Down in Schull, West Cork there is the most amazing French café called Gwens. If you have ever seen the film Chocolat you have a pretty good picture of what this place is like. Gwens started off as a chocolate shop on the main street of Schull selling amazing little homemade chocolates, cakes and ice-cream. They since moved into the famous Courtyard building where they have expanded to serving breakfast, lunch and also wine in the wine bar they have since opened. Everything here is amazing and so authentically French. When you go here, especially at the weekends it is buzzing with people coming in for their sweet fix, often a coffee and an almond croissant or a chocolate scone. I am incapable of passing this place without popping in for a few of their chocolates!
The last time that I was here I had the most amazing French Onion soup. It was so comforting, tasty and actually quite filling. I decided to try to re-create it and my recipe below is for a more traditional dark French onion soup, to copy Gwen’s as pictured above try using white wine instead of red. This dish is definitely worth a go!
Ingredients (serves 2):
4 medium/large onions (sliced)
1 cloves garlic crushed
50ml red wine (or white if you want it like Gwens)
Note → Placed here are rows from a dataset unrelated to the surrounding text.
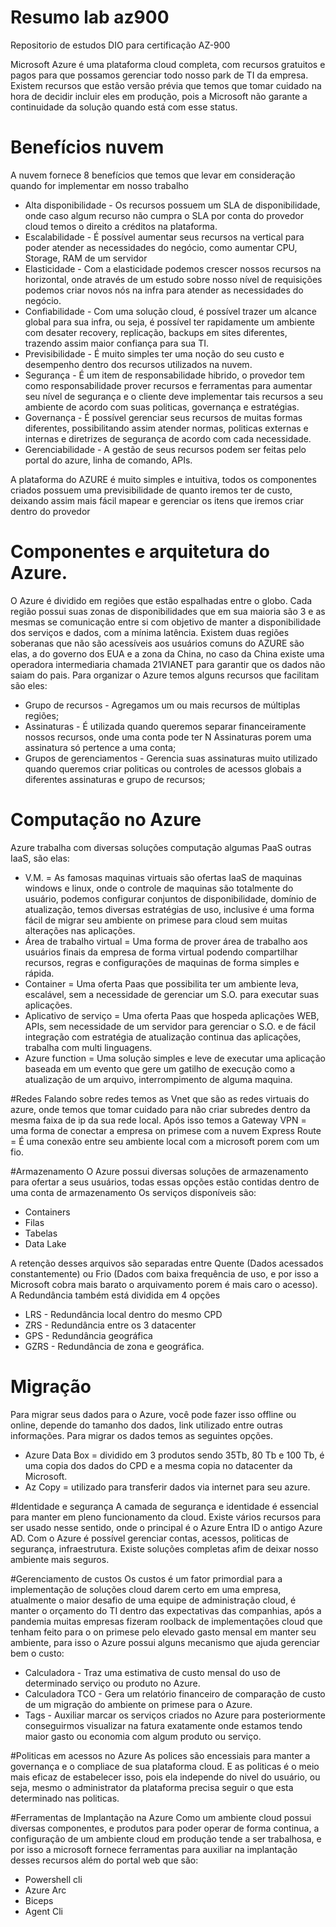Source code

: # Resumo lab az900
Repositorio de estudos DIO para certificação AZ-900

Microsoft Azure é uma plataforma cloud completa, com recursos gratuitos e pagos para que possamos gerenciar todo nosso park de TI da empresa.
Existem recursos que estão versão prévia que temos que tomar cuidado na hora de decidir incluir eles em produção, pois a Microsoft não garante a continuidade da solução quando está com esse status.

# Benefícios nuvem
A nuvem fornece 8 benefícios que temos que levar em consideração quando for implementar em nosso trabalho
* Alta disponibilidade - Os recursos possuem um SLA de disponibilidade, onde caso algum recurso não cumpra o SLA por conta do provedor cloud temos o direito a créditos na plataforma. 
* Escalabilidade - É possível aumentar seus recursos na vertical  para poder atender as necessidades do negócio, como aumentar CPU, Storage, RAM de um servidor
* Elasticidade - Com a elasticidade podemos crescer nossos recursos na horizontal, onde através de um estudo sobre nosso nível de requisições podemos criar novos nós na infra para atender as necessidades do negócio.
* Confiabilidade - Com uma solução cloud, é possível trazer um alcance global para sua infra, ou seja, é possível ter rapidamente um ambiente com desater recovery, replicação, backups em sites diferentes, trazendo assim maior confiança para sua TI.
* Previsibilidade - É muito simples ter uma noção do seu custo e desempenho dentro dos recursos utilizados na nuvem.
* Segurança - É um item de responsabilidade hibrido, o provedor tem como responsabilidade prover recursos e ferramentas para aumentar seu nível de segurança e o cliente deve implementar tais recursos a seu ambiente de acordo com suas politicas, governança e estratégias.
* Governança - É possível gerenciar seus recursos de muitas formas diferentes, possibilitando assim atender normas, politicas externas e internas e diretrizes de segurança de acordo com cada necessidade.
* Gerenciabilidade - A gestão de seus recursos podem ser feitas pelo portal do azure, linha de comando, APIs.


A plataforma do AZURE é muito simples e intuitiva, todos os componentes criados possuem uma previsibilidade de quanto iremos ter de custo, deixando assim mais fácil mapear e gerenciar os itens que iremos criar dentro do provedor


# Componentes e arquitetura do Azure.
O Azure é dividido em regiões que estão espalhadas entre o globo.
Cada região possui suas zonas de disponibilidades que em sua maioria são 3 e as mesmas se comunicação entre si com objetivo de manter a disponibilidade dos serviços e dados, com a mínima latência.
Existem duas regiões soberanas que não são acessíveis aos usuários comuns do AZURE são elas, a do governo dos EUA e a zona da China, no caso da China existe uma operadora intermediaria chamada 21VIANET para garantir que os dados não saiam do pais.
Para organizar o Azure temos alguns recursos que facilitam são eles:
* Grupo de recursos - Agregamos um ou mais recursos de múltiplas regiões;
* Assinaturas - É utilizada quando queremos separar financeiramente nossos recursos, onde uma conta pode ter N Assinaturas porem uma assinatura só pertence a uma conta;
* Grupos de gerenciamentos - Gerencia suas assinaturas muito utilizado quando queremos criar politicas ou controles de acessos globais a diferentes assinaturas e grupo de recursos;  

# Computação no Azure
Azure trabalha com diversas soluções computação algumas PaaS outras IaaS, são elas:
* V.M. = As famosas maquinas virtuais são ofertas IaaS de maquinas windows e linux, onde o controle de maquinas são totalmente do usuário, podemos configurar conjuntos de disponibilidade, domínio de atualização, temos diversas estratégias de uso, inclusive é uma forma fácil de migrar seu ambiente on primese para cloud sem muitas alterações nas aplicações.
* Área de trabalho virtual = Uma forma de prover área de trabalho aos usuários finais da empresa de forma virtual podendo compartilhar recursos, regras e configurações de maquinas de forma simples e rápida.
* Container = Uma oferta Paas que possibilita ter um ambiente leva, escalável, sem a necessidade de gerenciar um S.O. para executar suas aplicações.
* Aplicativo de serviço = Uma oferta Paas que hospeda aplicações WEB, APIs, sem necessidade de um servidor para gerenciar o S.O. e de fácil integração com estratégia de atualização continua das aplicações, trabalha com multi linguagens.
* Azure function = Uma solução simples e leve de executar uma aplicação baseada em um evento que gere um gatilho de execução como a atualização de um arquivo, interrompimento de alguma maquina.

#Redes
  Falando sobre redes temos as Vnet que são as redes virtuais do azure, onde temos que tomar cuidado para não criar subredes dentro da mesma faixa de ip da sua rede local.
  Após isso temos a Gateway VPN = uma forma de conectar a empresa on primese com a nuvem
  Express Route = É uma conexão entre seu ambiente local com a microsoft porem com um fio.


#Armazenamento
O Azure possui diversas soluções de armazenamento para ofertar a seus usuários, todas essas opções estão contidas dentro de uma conta de armazenamento
Os serviços disponíveis são:
* Containers
* Filas
* Tabelas
* Data Lake

A retenção desses arquivos são separadas entre Quente (Dados acessados constantemente) ou Frio (Dados com baixa frequência de uso, e por isso a Microsoft cobra mais barato o arquivamento porem é mais caro o acesso).
A Redundância também está dividida em 4 opções
* LRS - Redundância local dentro do mesmo CPD
* ZRS - Redundância entre os 3 datacenter
* GPS - Redundância geográfica
* GZRS - Redundância de zona e geográfica.

# Migração 
Para migrar seus dados para o Azure, você pode fazer isso offline ou online, depende do tamanho dos dados, link utilizado entre outras informações.
Para migrar os dados temos as seguintes opções.
* Azure Data Box = dividido em 3 produtos sendo 35Tb, 80 Tb e 100 Tb, é uma copia dos dados do CPD e a mesma copia no datacenter da Microsoft.
* Az Copy = utilizado para transferir dados via internet para seu azure.

#Identidade e segurança 
A camada de segurança e identidade é essencial para manter em pleno funcionamento da cloud. Existe vários recursos para ser usado nesse sentido, onde o principal é o Azure Entra ID o antigo Azure AD. Com o Azure é possível gerenciar contas, acessos, politicas de segurança, infraestrutura. Existe soluções completas afim de deixar nosso ambiente mais seguros.

#Gerenciamento de custos
Os custos é um fator primordial para a implementação de soluções cloud darem certo em uma empresa, atualmente o maior desafio de uma equipe de administração cloud, é manter o orçamento do TI dentro das expectativas das companhias, após a pandemia muitas empresas fizeram roolback de implementações cloud que tenham feito para o on primese pelo elevado gasto mensal em manter seu ambiente, para isso o Azure possui alguns mecanismo que ajuda gerenciar bem o custo:
* Calculadora - Traz uma estimativa de custo mensal do uso de determinado serviço ou produto no Azure.
* Calculadora TCO - Gera um relatório financeiro de comparação de custo de um migração do ambiente on primese para o Azure.
* Tags - Auxiliar marcar os serviços criados no Azure para posteriormente conseguirmos visualizar na fatura exatamente onde estamos tendo maior gasto ou economia com algum produto ou serviço.

#Politicas em acessos no Azure
As polices são encessiais para manter a governança e o compliace de sua plataforma cloud. E as politicas é o meio mais eficaz de estabelecer isso, pois ela independe do nivel do usuário, ou seja, mesmo o administrator da plataforma precisa seguir o que esta determinado nas politicas.

#Ferramentas de Implantação na Azure
Como um ambiente cloud possui diversas componentes, e produtos para poder operar de forma continua, a configuração de um ambiente cloud em produção tende a ser trabalhosa, e por isso a microsoft fornece ferramentas para auxiliar na implantação desses recursos além do portal web que são:
* Powershell cli
* Azure Arc
* Biceps
* Agent Cli
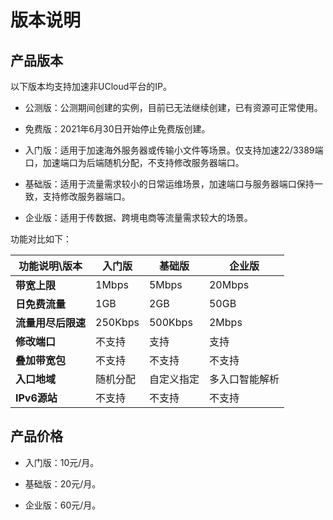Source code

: # 版本说明

 ## 产品版本
 以下版本均支持加速非UCloud平台的IP。
 
 * 公测版：公测期间创建的实例，目前已无法继续创建，已有资源可正常使用。

 * 免费版：2021年6月30日开始停止免费版创建。
 
 * 入门版：适用于加速海外服务器或传输小文件等场景。仅支持加速22/3389端口，加速端口为后端随机分配，不支持修改服务器端口。
 
 * 基础版：适用于流量需求较小的日常运维场景，加速端口与服务器端口保持一致，支持修改服务器端口。

 * 企业版：适用于传数据、跨境电商等流量需求较大的场景。
  
功能对比如下：

| 功能说明\版本      | 入门版 | 基础版  | 企业版 | 
| ------------------ | ------- | ------- | ------ |
| **带宽上限**       | 1Mbps   | 5Mbps   | 20Mbps | 
| **日免费流量**      | 1GB  | 2GB     | 50GB   | 
| **流量用尽后限速** | 250Kbps | 500Kbps | 2Mbps  | 
| **修改端口**       | 不支持  | 支持  | 支持   | 
| **叠加带宽包**       | 不支持  | 不支持  | 不支持   | 
| **入口地域**     | 随机分配  | 自定义指定  | 多入口智能解析   | 
| **IPv6源站**     | 不支持 | 不支持  | 不支持   | 

## 产品价格

 * 入门版：10元/月。 
 
 * 基础版：20元/月。

 * 企业版：60元/月。
 
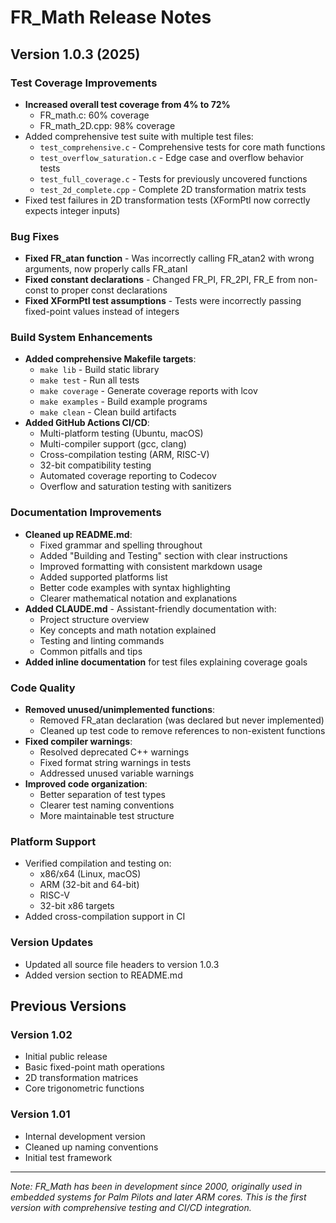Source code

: # FR_Math Release Notes

## Version 1.0.3 (2025)

### Test Coverage Improvements
- **Increased overall test coverage from 4% to 72%**
  - FR_math.c: 60% coverage
  - FR_math_2D.cpp: 98% coverage
- Added comprehensive test suite with multiple test files:
  - `test_comprehensive.c` - Comprehensive tests for core math functions
  - `test_overflow_saturation.c` - Edge case and overflow behavior tests
  - `test_full_coverage.c` - Tests for previously uncovered functions
  - `test_2d_complete.cpp` - Complete 2D transformation matrix tests
- Fixed test failures in 2D transformation tests (XFormPtI now correctly expects integer inputs)

### Bug Fixes
- **Fixed FR_atan function** - Was incorrectly calling FR_atan2 with wrong arguments, now properly calls FR_atanI
- **Fixed constant declarations** - Changed FR_PI, FR_2PI, FR_E from non-const to proper const declarations
- **Fixed XFormPtI test assumptions** - Tests were incorrectly passing fixed-point values instead of integers

### Build System Enhancements
- **Added comprehensive Makefile targets**:
  - `make lib` - Build static library
  - `make test` - Run all tests
  - `make coverage` - Generate coverage reports with lcov
  - `make examples` - Build example programs
  - `make clean` - Clean build artifacts
- **Added GitHub Actions CI/CD**:
  - Multi-platform testing (Ubuntu, macOS)
  - Multi-compiler support (gcc, clang)
  - Cross-compilation testing (ARM, RISC-V)
  - 32-bit compatibility testing
  - Automated coverage reporting to Codecov
  - Overflow and saturation testing with sanitizers

### Documentation Improvements
- **Cleaned up README.md**:
  - Fixed grammar and spelling throughout
  - Added "Building and Testing" section with clear instructions
  - Improved formatting with consistent markdown usage
  - Added supported platforms list
  - Better code examples with syntax highlighting
  - Clearer mathematical notation and explanations
- **Added CLAUDE.md** - Assistant-friendly documentation with:
  - Project structure overview
  - Key concepts and math notation explained
  - Testing and linting commands
  - Common pitfalls and tips
- **Added inline documentation** for test files explaining coverage goals

### Code Quality
- **Removed unused/unimplemented functions**:
  - Removed FR_atan declaration (was declared but never implemented)
  - Cleaned up test code to remove references to non-existent functions
- **Fixed compiler warnings**:
  - Resolved deprecated C++ warnings
  - Fixed format string warnings in tests
  - Addressed unused variable warnings
- **Improved code organization**:
  - Better separation of test types
  - Clearer test naming conventions
  - More maintainable test structure

### Platform Support
- Verified compilation and testing on:
  - x86/x64 (Linux, macOS)
  - ARM (32-bit and 64-bit)
  - RISC-V
  - 32-bit x86 targets
- Added cross-compilation support in CI

### Version Updates
- Updated all source file headers to version 1.0.3
- Added version section to README.md

## Previous Versions

### Version 1.02
- Initial public release
- Basic fixed-point math operations
- 2D transformation matrices
- Core trigonometric functions

### Version 1.01
- Internal development version
- Cleaned up naming conventions
- Initial test framework

---

*Note: FR_Math has been in development since 2000, originally used in embedded systems for Palm Pilots and later ARM cores. This is the first version with comprehensive testing and CI/CD integration.*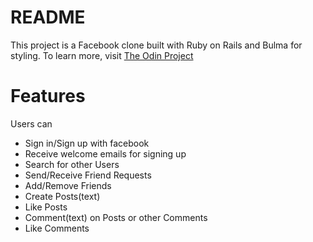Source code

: # README

This project is a Facebook clone built with Ruby on Rails and Bulma for styling. To learn more, visit [The Odin Project](https://www.theodinproject.com/courses/ruby-on-rails/lessons/final-project)

# Features

Users can

- Sign in/Sign up with facebook
- Receive welcome emails for signing up
- Search for other Users
- Send/Receive Friend Requests
- Add/Remove Friends
- Create Posts(text)
- Like Posts
- Comment(text) on Posts or other Comments
- Like Comments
One beef stock cube in 500ml boiling water (the jelly stock cubes are best)
1 fresh bay leaves (or 3 dried bay leaves)
1 baguette (I already had a ciabatta in the cupboard so used this instead)
100g sliced Comte or Gruyere cheese (I used Gubbeen as I had it already)
- Heat the butter in a large, heavy pot. Gently sweat the onion and garlic for about 15 minutes. Make sure they don’t go brown. Put on a lid to let the onions sweat. You want them very soft (almost translucent) and slightly carmelised.
- Mix the stock cube with the water , add the wine, thyme and bay leaves and throw in to the pot. Bring to the boil and then simmer for 20 minutes or so with the lid on. Stirring every few minutes.
- Traditional French onion soup has the little toasted bits of bread placed on top of the soup with cheese on top and put under the grill for a few mins to melt. (I had a ciabatta already so I used this and made a cheese toasty-which is why mine looks so less glamorous than Gwens… it still tasted amazing though!)
- When your cheesy bread is melted, remove and serve on the side with your soup.